Let's figure out what datastreams are available:

curl http://localhost:8000/api/odmx/v3/sampling_feature_timeseries_datastreams\?variable_id=1\&_cols=sampling_feature_id
[12,18,25,30,35]
Inspect the first datastream
curl http://localhost:8000/api/odmx/v3/datastreams/35 | python -m json.tool
{
    "sampling_feature_id": 7,
    "datastream_type": "physicalsensor",
    "variable_id": 1,
    "units_id": 265,
    "datastream_tablename": "snotel_680_co_sntl_temperature[degf]_meas",
    "datastream_id": 35,
    "datastream_uuid": "98136efb-abba-43db-9776-d755b7fb6f40",
    "equipment_id": 8,
    "datastream_database": "datastream",
    "first_measurement_date": "2003-07-15T20:00:00",
    "last_measurement_date": "2023-05-14T13:00:00",
    "total_measurement_numbers": 147010,
    "datastream_attribute": "{\"sensor_elevation\": 0.0, \"sensor_elevation_units\": \"meter\", \"instrument\": \"unknown sensor\"}",
    "datastream_access_level": null,
    "datastream_source_category": null,
    "datastream_classifier": null
}
Inspect associated sampling feature
curl http://localhost:8000/api/odmx/v3/sampling_features/7 | python -m json.tool
{
    "sampling_feature_uuid": "dc6b5fc5-38c8-4eca-9b12-3c7e537fee62",
    "sampling_feature_type_cv": "site",
    "sampling_feature_code": "NRCS-680",
    "sampling_feature_id": 7,
    "sampling_feature_name": "snotel_park_cone",
    "sampling_feature_description": "NRCS SNOTEL station. See: https://wcc.sc.egov.usda.gov/nwcc/site?sitenum=680",
    "sampling_feature_geotype_cv": "point",
    "feature_geometry": "0101000000295C8FC2F5684340E09C11A5BDA55AC0",
    "feature_geometry_wkt": "POINT(38.82 -106.5897)",
    "elevation_m": 2923.57,
    "elevation_datum_cv": "NAVD88",
    "latitude": 38.82,
    "longitude": -106.5897,
    "epsg": null
}

So we can see that this is public snotel data from a site in colorado.

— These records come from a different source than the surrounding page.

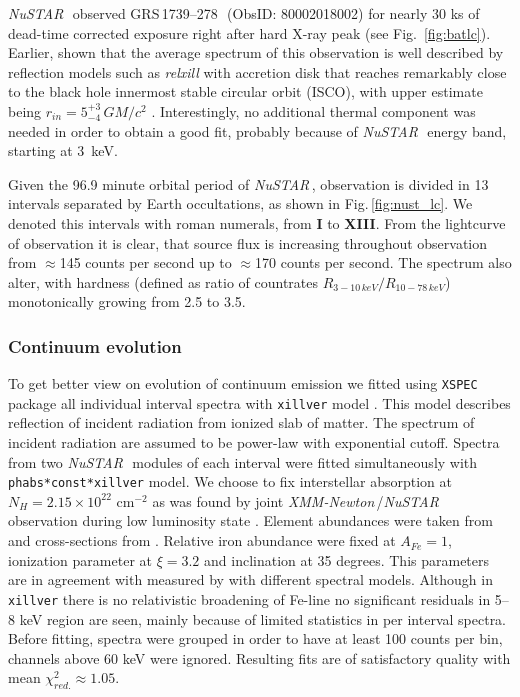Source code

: \documentclass[a4paper,fleqn,usenatbib]{mnras}
\def\grs{{GRS\,1739--278\,}}
\def\xmm{{\em XMM-Newton\,}}
\def\nustar{{\em NuSTAR\,}}
\begin{document}
\nustar\, observed \grs\ (ObsID: 80002018002) for nearly 30 ks of dead-time corrected exposure right after hard X-ray peak (see Fig.~\ref{fig:batlc}). Earlier, \cite{miller15_nust} shown that the average spectrum of this observation is well described by reflection models such as {\it relxill} \citep{garcia14, dauser14,dauser16} with accretion disk that reaches remarkably close to the black hole innermost stable circular orbit (ISCO), with upper estimate being $r_{in} = 5^{+3}_{-4}\, G M/c^{2}$ \citep{miller15_nust}. Interestingly, no additional thermal component was needed in order to obtain a good fit, probably because of \nustar\, energy band, starting at 3~keV. 

Given the 96.9 minute orbital period of \nustar, observation is divided in 13 intervals separated by Earth occultations, as shown in Fig.\,\ref{fig:nust_lc}. We denoted this intervals with roman numerals, from {\bf I} to {\bf XIII}. From the lightcurve of observation it is clear, that source flux is increasing throughout observation from $\approx$145 counts per second up to $\approx$170 counts per second. 
The spectrum also alter, with hardness (defined as ratio of countrates  $R_{3-10\,keV}/R_{10-78\,keV}$) monotonically growing from 2.5 to 3.5. 

\subsubsection{Continuum evolution}
To get better view on evolution of continuum emission we fitted using \texttt{XSPEC} package \citep{arnaud96} all individual interval spectra with \texttt{xillver} model \citep{garcia13}. This model describes reflection of incident radiation from ionized slab of matter. The spectrum of incident radiation are assumed to be power-law with exponential cutoff. Spectra from two \nustar\, modules of each interval were fitted simultaneously with \texttt{phabs*const*xillver} model. We choose to fix interstellar absorption at $N_{H} = 2.15\times10^{22}$ cm$^{-2}$  as was found by joint \xmm/\nustar\, observation during low luminosity state \citep{fuerst16}. Element abundances were taken from \cite{wilms00} and cross-sections from \cite{verner96}. Relative iron abundance were fixed at
 $A_{Fe} = 1$, ionization parameter at $\xi=3.2$ and inclination at 35 degrees. This parameters are in agreement with measured by \cite{miller15_nust} with different spectral models. Although in  \texttt{xillver} there is no relativistic broadening of Fe-line no significant residuals in 5--8 keV region are seen, mainly because of limited statistics in per interval spectra. Before fitting, spectra were grouped in order to have at least 100 counts per bin, channels above 60 keV were ignored. Resulting fits are of satisfactory quality with mean $\chi^{2}_{red.} \approx 1.05$. 
 
\end{document}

Let's look at its air temperature data

Query all the data from the datastream (this can be a lot of data)

If you're feeling up to it, pull all the data

curl http://localhost:8000/api/odmx/v3/datastream_data/35 | python -m json.tool
    ],
    [
        "2023-05-15T01:00:00",
        8.6,
        "z"
    ],
    [
        "2023-05-15T02:00:00",
        6.5,
        "z"
    ],
    [
        "2023-05-15T03:00:00",
        6.7,
        "z"
    ],
    [
        "2023-05-15T04:00:00",
        5.4,
        "z"
    ]
]

The standard data return is the following

  • Timestamp in UTC (see below for timezone information
  • The data value
  • The qa/qc flag
qa/qc flags

qa/qc flags set on data after going through a qa/qc process.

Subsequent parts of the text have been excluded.